OMMA Global San Francisco Dieharder Cocktail Party, The View, Marriott Marquis
March 18, 2010
Have you ever been truly terrified? Not anxious before getting on stage, not like that. More like the fear that comes with driving through the Serengeti on a Segway covered with beef carpaccio, that kind of fear. I realized, around 1 a.m.-ish Utah time, that I had never quite experienced real fear -- until that time.
On the way TO San Francisco, I found a "Saved By The Bell" marathon to occupy my brain during my JetBlue flight. On the way back, after I and six other MediaPosters (including Ken Fadner, the Big Boss) boarded our red eye, I found Lady GaGa's "Telephone" playing over and over on VH-1 and MTV. So imagine that as the soundtrack to your demise. But I'm getting ahead of myself here. First, let's talk about the end of conference cocktail party!
The party was held in "the Death Star," technically named "The View," but very intergalactic-looking with its curved window arches, no doubt supporting the structure and saving our lives. The sun was already creeping toward slumber, warming the entire city of San Francisco - washing the surrounding building in a pastel palette. I stood at the window with other OMMA Global attendees, appreciating the moment. Yet another night to add to my "seriously, this is where I am right now?" list of "DO NOT TAKE THESE THINGS FOR GRANTED."
On a couch facing the building and the bay, I found SocialVibe's Joe Marchese entertaining a handful of people. The bar was already full of blue OMMA bags and dangling name badges, all attached to some exhausted faces. While it may be exhausting to sit through two full days of panels and keynotes, you have to hand it to the Expo Hall booth bunnies for not chopping off their feet by the end of Day Two. A hearty bunch they were, sticking around for the end-of-day cocktail party.

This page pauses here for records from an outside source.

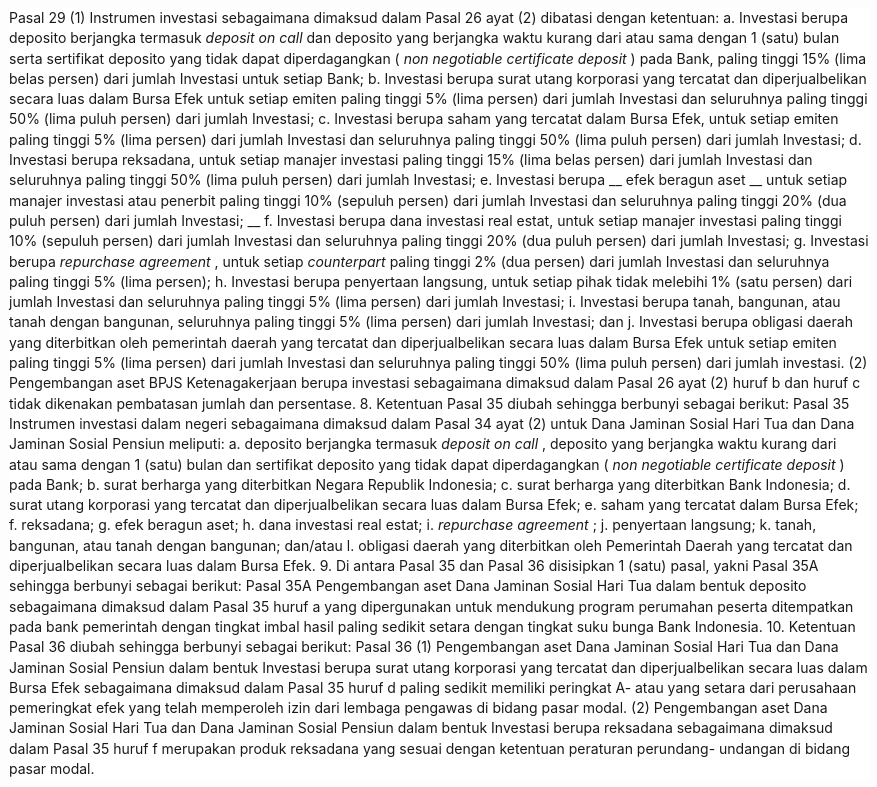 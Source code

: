 Pasal 29
(1) Instrumen investasi sebagaimana dimaksud dalam Pasal 26 ayat (2) dibatasi dengan ketentuan:
a. Investasi berupa deposito berjangka termasuk _deposit on call_ dan deposito yang berjangka waktu kurang dari atau sama dengan 1 (satu) bulan serta sertifikat deposito yang tidak dapat diperdagangkan ( _non negotiable certificate deposit_ ) pada Bank, paling tinggi 15% (lima belas persen) dari jumlah Investasi untuk setiap Bank;
b. Investasi berupa surat utang korporasi yang tercatat dan diperjualbelikan secara luas dalam Bursa Efek untuk setiap emiten paling tinggi 5% (lima persen) dari jumlah Investasi dan seluruhnya paling tinggi 50% (lima puluh persen) dari jumlah Investasi;
c. Investasi berupa saham yang tercatat dalam Bursa Efek, untuk setiap emiten paling tinggi 5% (lima persen) dari jumlah Investasi dan seluruhnya paling tinggi 50% (lima puluh persen) dari jumlah Investasi;
d. Investasi berupa reksadana, untuk setiap manajer investasi paling tinggi 15% (lima belas persen) dari jumlah Investasi dan seluruhnya paling tinggi 50% (lima puluh persen) dari jumlah Investasi;
e. Investasi berupa __ efek beragun aset __ untuk setiap manajer investasi atau penerbit paling tinggi 10% (sepuluh persen) dari jumlah Investasi dan seluruhnya paling tinggi 20% (dua puluh persen) dari jumlah Investasi; __ f. Investasi berupa dana investasi real estat, untuk setiap manajer investasi paling tinggi 10% (sepuluh persen) dari jumlah Investasi dan seluruhnya paling tinggi 20% (dua puluh persen) dari jumlah Investasi;
g. Investasi berupa _repurchase agreement_ , untuk setiap _counterpart_ paling tinggi 2% (dua persen) dari jumlah Investasi dan seluruhnya paling tinggi 5% (lima persen);
h. Investasi berupa penyertaan langsung, untuk setiap pihak tidak melebihi 1% (satu persen) dari jumlah Investasi dan seluruhnya paling tinggi 5% (lima persen) dari jumlah Investasi;
i. Investasi berupa tanah, bangunan, atau tanah dengan bangunan, seluruhnya paling tinggi 5% (lima persen) dari jumlah Investasi; dan
j. Investasi berupa obligasi daerah yang diterbitkan oleh pemerintah daerah yang tercatat dan diperjualbelikan secara luas dalam Bursa Efek untuk setiap emiten paling tinggi 5% (lima persen) dari jumlah Investasi dan seluruhnya paling tinggi 50% (lima puluh persen) dari jumlah investasi.
(2) Pengembangan aset BPJS Ketenagakerjaan berupa investasi sebagaimana dimaksud dalam Pasal 26 ayat (2) huruf b dan huruf c tidak dikenakan pembatasan jumlah dan persentase.
8. Ketentuan Pasal 35 diubah sehingga berbunyi sebagai berikut:
Pasal 35
Instrumen investasi dalam negeri sebagaimana dimaksud dalam Pasal 34 ayat (2) untuk Dana Jaminan Sosial Hari Tua dan Dana Jaminan Sosial Pensiun meliputi:
a. deposito berjangka termasuk _deposit on call_ , deposito yang berjangka waktu kurang dari atau sama dengan 1 (satu) bulan dan sertifikat deposito yang tidak dapat diperdagangkan ( _non negotiable certificate deposit_ ) pada Bank;
b. surat berharga yang diterbitkan Negara Republik Indonesia;
c. surat berharga yang diterbitkan Bank Indonesia;
d. surat utang korporasi yang tercatat dan diperjualbelikan secara luas dalam Bursa Efek;
e. saham yang tercatat dalam Bursa Efek;
f. reksadana;
g. efek beragun aset;
h. dana investasi real estat;
i. _repurchase agreement_ ;
j. penyertaan langsung;
k. tanah, bangunan, atau tanah dengan bangunan; dan/atau l. obligasi daerah yang diterbitkan oleh Pemerintah Daerah yang tercatat dan diperjualbelikan secara luas dalam Bursa Efek.
9. Di antara Pasal 35 dan Pasal 36 disisipkan 1 (satu) pasal, yakni Pasal 35A sehingga berbunyi sebagai berikut:
Pasal 35A
Pengembangan aset Dana Jaminan Sosial Hari Tua dalam bentuk deposito sebagaimana dimaksud dalam Pasal 35 huruf a yang dipergunakan untuk mendukung program perumahan peserta ditempatkan pada bank pemerintah dengan tingkat imbal hasil paling sedikit setara dengan tingkat suku bunga Bank Indonesia.
10. Ketentuan Pasal 36 diubah sehingga berbunyi sebagai berikut:
Pasal 36
(1) Pengembangan aset Dana Jaminan Sosial Hari Tua dan Dana Jaminan Sosial Pensiun dalam bentuk Investasi berupa surat utang korporasi yang tercatat dan diperjualbelikan secara luas dalam Bursa Efek sebagaimana dimaksud dalam Pasal 35 huruf d paling sedikit memiliki peringkat A- atau yang setara dari perusahaan pemeringkat efek yang telah memperoleh izin dari lembaga pengawas di bidang pasar modal.
(2) Pengembangan aset Dana Jaminan Sosial Hari Tua dan Dana Jaminan Sosial Pensiun dalam bentuk Investasi berupa reksadana sebagaimana dimaksud dalam Pasal 35 huruf f merupakan produk reksadana yang sesuai dengan ketentuan peraturan perundang- undangan di bidang pasar modal. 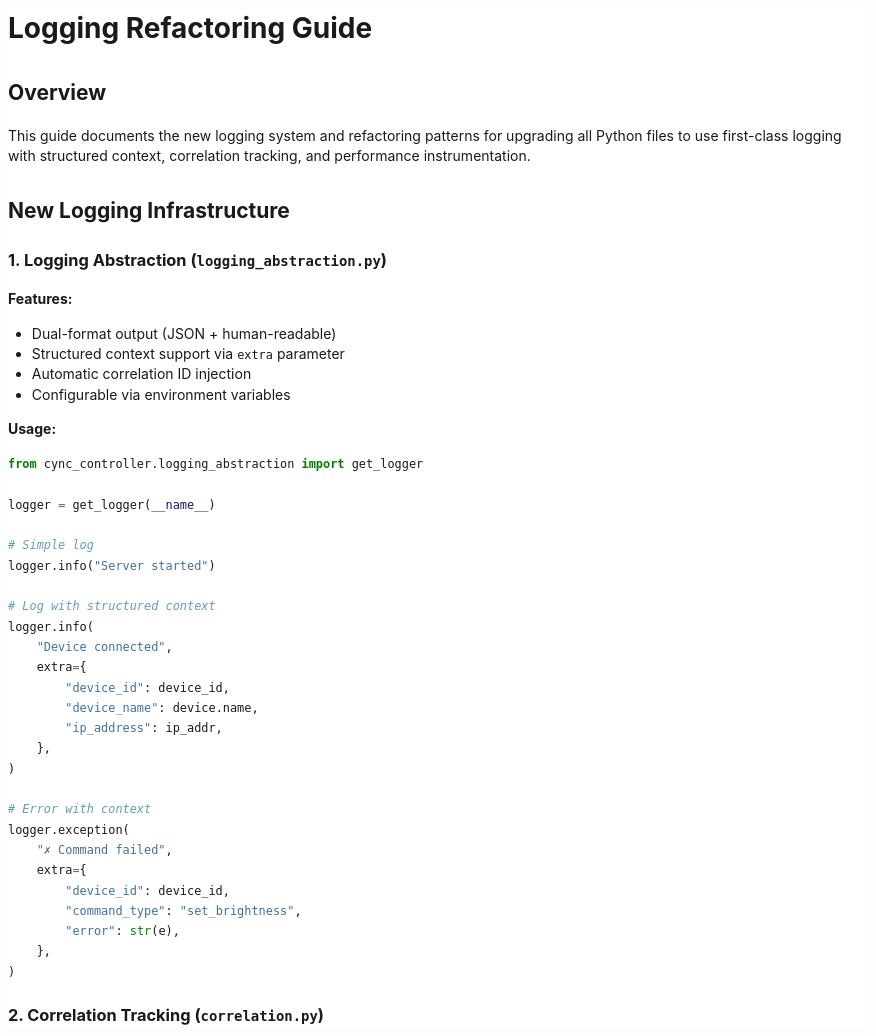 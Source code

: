 # Logging Refactoring Guide

## Overview

This guide documents the new logging system and refactoring patterns for upgrading all Python files to use first-class logging with structured context, correlation tracking, and performance instrumentation.

## New Logging Infrastructure

### 1. Logging Abstraction (`logging_abstraction.py`)

**Features:**
- Dual-format output (JSON + human-readable)
- Structured context support via `extra` parameter
- Automatic correlation ID injection
- Configurable via environment variables

**Usage:**
```python
from cync_controller.logging_abstraction import get_logger

logger = get_logger(__name__)

# Simple log
logger.info("Server started")

# Log with structured context
logger.info(
    "Device connected",
    extra={
        "device_id": device_id,
        "device_name": device.name,
        "ip_address": ip_addr,
    },
)

# Error with context
logger.exception(
    "✗ Command failed",
    extra={
        "device_id": device_id,
        "command_type": "set_brightness",
        "error": str(e),
    },
)
```

### 2. Correlation Tracking (`correlation.py`)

Who were all of these diehard souls? People like Aperture's Norm Page, Hyde Interactive's Joe Hyde, HUGE's effervescent Tom Siebert (who was exchanging cards like a madman!), Veruta, Inc's Paxton Song, American Pop's Jonathan Hall, Bizo, Inc.'s John Whitmore, TellApart's Josh McFarland (who caught a lovely lady's eye, but I won't out her), and NowPublic's Michael Trippett, whose camera was bigger than mine.
Before the sky dipped itself in deep blue and the Bay Bridge twinkled with thousands of tiny lights, I ran into AKQA's John Deschner, whose kicks were the same color scheme as the GTi demo he had just shown on the General Session stage. He was keeping it in the family, hanging out with AKQA CEO Tom Bedecarre. Risa Pearl and 9 Volt Graphic Design's Roland Hill were keeping a corner cozy with MediaPost's Rob McEvily, while Twistage's Corey Kronengold made me jealous with his extra night's stay in our beautiful host city. Carri Bugbee, CEO of Big Deal PR, was making the rounds while Alec Andronikov, CEO of MoVoxx, helped me set up some shots.
It was a beautiful end to two intense days and I couldn't wait to scurry off, check out, and get a big fat burger before heading to SFO. Once I was on the plane, I settled into my seat. As we rose into the sky, I snapped away at San Francisco sparkling below me. I couldn't wait to fall asleep. And then... BWOMP! It felt like we'd hit a speed bump. The plane lurched and shook. "Weird," I thought, as I peered out into the cloudless sky -- a black blanket poked through with silver stars. I wasn't nervous; I've felt turbulence before and I knew this would pass. It didn't.
For what felt like hours (but may have only been 15 minutes) the plane rattled, dipped, dived, and shimmied. People barfed, wailed, cried, and gasped. The beverage cart sounded like it was going to jump out the window. The woman next to me sucked in her breath with each new hitch and I could tell she was fraying.
I lied, "This happens all the time -- it sounds scarier than it is," to help calm her. This was also part of my "don't lose your mind" strategy -- because truly, the only way it would have been scarier was if a monkey were gnawing at my face. I was terrified. I don't think I breathed the whole time. Not once did the pilot get on the horn to assure us everything was great and we'd be through it in a bit. You know the whole "we're heading to higher elevation to see if we can't get around this" shtick. This scared me more, because that told me our guy was just working on keeping the bird in the sky, not working the customer service angle. "It sounds a lot scarier than it is, I promise," I continued to lie to my seatmate.
When it finally passed, nervous chuckles skipped around the cabin. Adrenaline is a funny thing, too -- my hands were a shaky mess and I felt wacky elation. We landed and waited while one passenger had to be escorted due to a medical emergency before deplaning. When I reconvened at the baggage claim with my MediaPost pals, we traded war stories, with one of us who shall remain nameless (not me!) losing his chicken wings. Ken Fadner approached, admitting he was as worried as the rest of us, proclaiming, "We almost lost the company!"
We chuckled darkly, grabbed our bags, and separated off into the New York morning.